DATASET EXCERPTS:
*** Block opens ***
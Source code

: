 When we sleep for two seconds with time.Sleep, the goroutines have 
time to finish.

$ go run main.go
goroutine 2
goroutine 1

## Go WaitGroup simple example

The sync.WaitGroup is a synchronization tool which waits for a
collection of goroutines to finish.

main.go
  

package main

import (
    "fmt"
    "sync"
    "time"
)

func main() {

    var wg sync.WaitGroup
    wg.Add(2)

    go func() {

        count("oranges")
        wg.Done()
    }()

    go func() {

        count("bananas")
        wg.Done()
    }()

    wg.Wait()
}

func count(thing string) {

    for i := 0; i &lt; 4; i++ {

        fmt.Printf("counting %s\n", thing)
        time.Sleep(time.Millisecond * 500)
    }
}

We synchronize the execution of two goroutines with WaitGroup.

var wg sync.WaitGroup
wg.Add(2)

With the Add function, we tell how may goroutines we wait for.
*** Block closes ***
WORK TO BE COMPLETED:
Send back all of the material exactly as given.

SOLUTION FOR THIS TASK:
Source code

: When we sleep for two seconds with time.Sleep, the goroutines have 
time to finish.

$ go run main.go
goroutine 2
goroutine 1

## Go WaitGroup simple example

The sync.WaitGroup is a synchronization tool which waits for a
collection of goroutines to finish.

main.go
  

package main

import (
    "fmt"
    "sync"
    "time"
)

func main() {

    var wg sync.WaitGroup
    wg.Add(2)

    go func() {

        count("oranges")
        wg.Done()
    }()

    go func() {

        count("bananas")
        wg.Done()
    }()

    wg.Wait()
}

func count(thing string) {

    for i := 0; i &lt; 4; i++ {

        fmt.Printf("counting %s\n", thing)
        time.Sleep(time.Millisecond * 500)
    }
}

We synchronize the execution of two goroutines with WaitGroup.

var wg sync.WaitGroup
wg.Add(2)

With the Add function, we tell how may goroutines we wait for.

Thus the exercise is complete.